As we all know, the Sixers only have two ball-handlers even capable of steering an NBA offense for more than a possession or two. One is the starting point guard and unfortunately, the other one is the starting small forward (weird team, huh?). So obviously Doug Collins has to stagger Jrue Holiday and Evan Turner's minutes if the team has any chance of staying competitive, even though this exercise defeats the main long-term goal of evaluating how these two players develop on the court together. But hey, it is what it is.
Above is video of two plays early in last night's second quarter when Holiday was on the bench and Turner was running things. Again, it was only one game, but against OKC the Sixers were decent when Holiday was on the floor (105 ORtg) and really bad when Turner was on the floor (55 ORtg), a crazy contrast considering they spent a decent amount of their time playing together. And these numbers were actually pretty indicative of their play, with Jrue having moments of brilliance and Turner struggling the whole game. Did I mention it was only one game?

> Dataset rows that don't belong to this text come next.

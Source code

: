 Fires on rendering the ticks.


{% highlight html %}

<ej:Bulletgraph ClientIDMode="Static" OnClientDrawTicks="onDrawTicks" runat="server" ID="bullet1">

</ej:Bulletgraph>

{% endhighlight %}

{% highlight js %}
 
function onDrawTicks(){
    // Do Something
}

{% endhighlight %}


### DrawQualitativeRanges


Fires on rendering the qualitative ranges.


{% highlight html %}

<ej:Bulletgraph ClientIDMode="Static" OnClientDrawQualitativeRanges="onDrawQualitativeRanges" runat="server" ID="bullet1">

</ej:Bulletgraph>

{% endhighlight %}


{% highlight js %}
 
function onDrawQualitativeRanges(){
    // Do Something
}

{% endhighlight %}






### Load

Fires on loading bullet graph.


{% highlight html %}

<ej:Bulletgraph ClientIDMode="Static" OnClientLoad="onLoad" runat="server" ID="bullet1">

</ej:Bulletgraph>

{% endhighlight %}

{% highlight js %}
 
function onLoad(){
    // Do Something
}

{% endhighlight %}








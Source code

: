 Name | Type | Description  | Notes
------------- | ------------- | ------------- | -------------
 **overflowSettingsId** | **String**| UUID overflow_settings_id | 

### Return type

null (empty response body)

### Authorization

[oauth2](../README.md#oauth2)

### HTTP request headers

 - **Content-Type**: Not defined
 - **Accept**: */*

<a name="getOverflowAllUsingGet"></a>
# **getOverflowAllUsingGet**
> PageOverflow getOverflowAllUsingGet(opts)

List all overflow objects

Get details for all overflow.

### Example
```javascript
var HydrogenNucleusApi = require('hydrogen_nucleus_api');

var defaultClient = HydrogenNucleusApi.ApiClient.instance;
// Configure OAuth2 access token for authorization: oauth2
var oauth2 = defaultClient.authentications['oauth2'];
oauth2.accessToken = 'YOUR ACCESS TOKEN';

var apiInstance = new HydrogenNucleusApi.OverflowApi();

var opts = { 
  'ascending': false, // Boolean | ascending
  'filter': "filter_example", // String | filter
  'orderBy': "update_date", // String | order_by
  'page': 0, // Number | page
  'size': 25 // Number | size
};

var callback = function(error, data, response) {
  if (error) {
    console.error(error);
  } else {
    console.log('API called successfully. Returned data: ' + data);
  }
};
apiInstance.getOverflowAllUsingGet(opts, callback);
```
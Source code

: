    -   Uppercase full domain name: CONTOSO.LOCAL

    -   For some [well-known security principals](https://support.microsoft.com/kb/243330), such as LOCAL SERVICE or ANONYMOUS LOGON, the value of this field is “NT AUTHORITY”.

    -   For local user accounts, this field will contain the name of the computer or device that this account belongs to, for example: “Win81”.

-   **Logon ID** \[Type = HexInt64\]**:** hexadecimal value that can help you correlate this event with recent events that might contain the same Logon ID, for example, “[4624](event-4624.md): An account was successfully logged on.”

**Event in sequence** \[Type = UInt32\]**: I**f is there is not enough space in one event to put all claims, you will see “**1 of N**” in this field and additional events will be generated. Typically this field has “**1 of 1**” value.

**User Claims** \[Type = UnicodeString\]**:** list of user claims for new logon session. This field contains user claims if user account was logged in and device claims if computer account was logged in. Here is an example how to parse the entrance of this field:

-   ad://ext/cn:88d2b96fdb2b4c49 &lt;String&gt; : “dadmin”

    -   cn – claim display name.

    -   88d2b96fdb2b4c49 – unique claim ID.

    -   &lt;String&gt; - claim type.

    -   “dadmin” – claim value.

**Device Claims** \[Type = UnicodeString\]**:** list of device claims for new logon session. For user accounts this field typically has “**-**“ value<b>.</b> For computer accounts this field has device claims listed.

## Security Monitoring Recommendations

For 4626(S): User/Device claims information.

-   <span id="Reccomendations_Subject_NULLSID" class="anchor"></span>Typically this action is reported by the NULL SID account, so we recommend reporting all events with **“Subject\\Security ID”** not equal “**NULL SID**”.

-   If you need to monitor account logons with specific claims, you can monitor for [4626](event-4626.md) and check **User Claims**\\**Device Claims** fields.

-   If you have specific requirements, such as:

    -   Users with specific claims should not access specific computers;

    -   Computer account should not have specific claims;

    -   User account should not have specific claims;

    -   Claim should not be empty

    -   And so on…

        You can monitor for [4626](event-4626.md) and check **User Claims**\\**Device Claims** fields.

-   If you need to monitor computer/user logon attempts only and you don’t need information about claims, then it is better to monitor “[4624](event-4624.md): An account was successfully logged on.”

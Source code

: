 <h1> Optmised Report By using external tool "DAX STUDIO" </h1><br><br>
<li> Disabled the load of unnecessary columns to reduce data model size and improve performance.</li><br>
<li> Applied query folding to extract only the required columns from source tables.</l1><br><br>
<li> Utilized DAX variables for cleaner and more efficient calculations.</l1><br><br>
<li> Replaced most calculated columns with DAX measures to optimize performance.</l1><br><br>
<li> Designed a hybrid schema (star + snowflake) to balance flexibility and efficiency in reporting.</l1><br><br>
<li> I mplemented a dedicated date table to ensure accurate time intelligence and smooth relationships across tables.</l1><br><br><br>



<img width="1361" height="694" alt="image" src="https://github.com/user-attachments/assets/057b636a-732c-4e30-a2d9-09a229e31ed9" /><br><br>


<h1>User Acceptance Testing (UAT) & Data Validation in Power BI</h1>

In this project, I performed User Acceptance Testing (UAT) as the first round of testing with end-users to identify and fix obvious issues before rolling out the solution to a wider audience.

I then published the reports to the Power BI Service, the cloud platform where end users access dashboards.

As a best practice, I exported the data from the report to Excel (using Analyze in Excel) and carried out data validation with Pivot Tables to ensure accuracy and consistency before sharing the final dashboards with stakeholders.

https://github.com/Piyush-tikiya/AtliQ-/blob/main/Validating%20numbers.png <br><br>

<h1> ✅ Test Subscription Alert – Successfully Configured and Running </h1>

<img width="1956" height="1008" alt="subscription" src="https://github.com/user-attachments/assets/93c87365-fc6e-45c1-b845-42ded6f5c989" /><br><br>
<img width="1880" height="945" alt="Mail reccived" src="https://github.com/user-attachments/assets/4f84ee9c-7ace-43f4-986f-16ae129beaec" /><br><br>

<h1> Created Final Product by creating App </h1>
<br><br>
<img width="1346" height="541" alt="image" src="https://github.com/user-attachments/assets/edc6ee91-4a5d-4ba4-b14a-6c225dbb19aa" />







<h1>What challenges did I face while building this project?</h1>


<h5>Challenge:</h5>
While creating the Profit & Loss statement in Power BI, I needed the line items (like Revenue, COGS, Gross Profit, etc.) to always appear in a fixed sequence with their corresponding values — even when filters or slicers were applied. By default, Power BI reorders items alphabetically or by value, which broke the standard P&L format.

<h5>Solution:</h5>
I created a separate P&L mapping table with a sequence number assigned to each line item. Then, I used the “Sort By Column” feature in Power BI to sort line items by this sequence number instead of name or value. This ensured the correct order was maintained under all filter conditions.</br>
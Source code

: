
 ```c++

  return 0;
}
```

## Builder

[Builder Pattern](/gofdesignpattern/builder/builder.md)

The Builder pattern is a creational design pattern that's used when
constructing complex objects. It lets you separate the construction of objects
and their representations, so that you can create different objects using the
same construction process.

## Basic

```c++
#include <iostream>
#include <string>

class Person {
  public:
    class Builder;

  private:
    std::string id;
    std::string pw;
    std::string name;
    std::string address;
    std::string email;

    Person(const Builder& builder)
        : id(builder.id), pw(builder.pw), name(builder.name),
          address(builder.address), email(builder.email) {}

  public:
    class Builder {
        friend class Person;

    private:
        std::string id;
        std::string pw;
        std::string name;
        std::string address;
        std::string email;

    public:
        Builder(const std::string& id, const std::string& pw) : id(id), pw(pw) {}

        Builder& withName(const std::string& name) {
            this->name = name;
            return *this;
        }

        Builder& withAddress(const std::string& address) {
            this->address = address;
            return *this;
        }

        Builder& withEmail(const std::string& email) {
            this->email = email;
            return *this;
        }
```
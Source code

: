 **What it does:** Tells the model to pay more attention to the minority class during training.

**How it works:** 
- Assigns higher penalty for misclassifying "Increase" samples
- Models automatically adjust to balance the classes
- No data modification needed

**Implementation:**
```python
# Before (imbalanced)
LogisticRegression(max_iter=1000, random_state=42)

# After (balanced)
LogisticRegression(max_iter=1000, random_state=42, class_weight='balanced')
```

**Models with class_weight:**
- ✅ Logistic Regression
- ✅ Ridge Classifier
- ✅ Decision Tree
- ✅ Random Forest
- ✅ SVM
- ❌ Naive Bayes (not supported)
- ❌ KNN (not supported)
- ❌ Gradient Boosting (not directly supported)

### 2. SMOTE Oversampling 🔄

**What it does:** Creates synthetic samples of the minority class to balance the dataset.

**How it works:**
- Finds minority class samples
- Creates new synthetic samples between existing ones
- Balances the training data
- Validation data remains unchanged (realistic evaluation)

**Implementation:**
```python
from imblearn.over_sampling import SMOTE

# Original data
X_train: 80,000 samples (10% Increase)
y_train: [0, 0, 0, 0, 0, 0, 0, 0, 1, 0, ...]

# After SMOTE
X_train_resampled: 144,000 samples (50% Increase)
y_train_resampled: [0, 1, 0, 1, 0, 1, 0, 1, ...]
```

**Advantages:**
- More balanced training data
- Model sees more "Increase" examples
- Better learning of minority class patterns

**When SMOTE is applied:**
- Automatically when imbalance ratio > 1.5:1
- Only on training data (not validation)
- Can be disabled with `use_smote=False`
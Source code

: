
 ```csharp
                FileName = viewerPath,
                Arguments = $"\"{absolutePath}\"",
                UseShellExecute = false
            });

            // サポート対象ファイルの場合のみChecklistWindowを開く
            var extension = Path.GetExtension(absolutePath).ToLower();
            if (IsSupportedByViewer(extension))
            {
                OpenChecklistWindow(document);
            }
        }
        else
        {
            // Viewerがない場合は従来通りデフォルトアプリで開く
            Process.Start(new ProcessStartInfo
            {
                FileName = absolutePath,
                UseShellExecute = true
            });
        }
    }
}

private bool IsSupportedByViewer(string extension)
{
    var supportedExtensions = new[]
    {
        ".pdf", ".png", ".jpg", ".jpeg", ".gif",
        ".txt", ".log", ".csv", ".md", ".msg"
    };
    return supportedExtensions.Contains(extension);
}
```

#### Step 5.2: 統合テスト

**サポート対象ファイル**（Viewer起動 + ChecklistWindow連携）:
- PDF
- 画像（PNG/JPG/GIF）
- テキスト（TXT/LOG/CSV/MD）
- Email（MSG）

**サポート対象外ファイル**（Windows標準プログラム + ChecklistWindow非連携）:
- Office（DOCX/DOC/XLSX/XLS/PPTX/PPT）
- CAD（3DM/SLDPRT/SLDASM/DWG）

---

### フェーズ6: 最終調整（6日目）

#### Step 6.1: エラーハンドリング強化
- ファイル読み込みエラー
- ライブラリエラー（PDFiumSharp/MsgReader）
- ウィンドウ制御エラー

The video shows two plays of Turner-led offense last night that I didn't like. And the concerning aspect from these plays is that from time to time, Turner simply takes too long getting the Sixers into their sets. I wouldn't even call this a trend, because it's more appropriately characterized as an occasional bad habit. But Turner taking too long is starting to happen enough to where it has become a nuisance. I call this phenomenon being a "delayed initiator," because I like big words.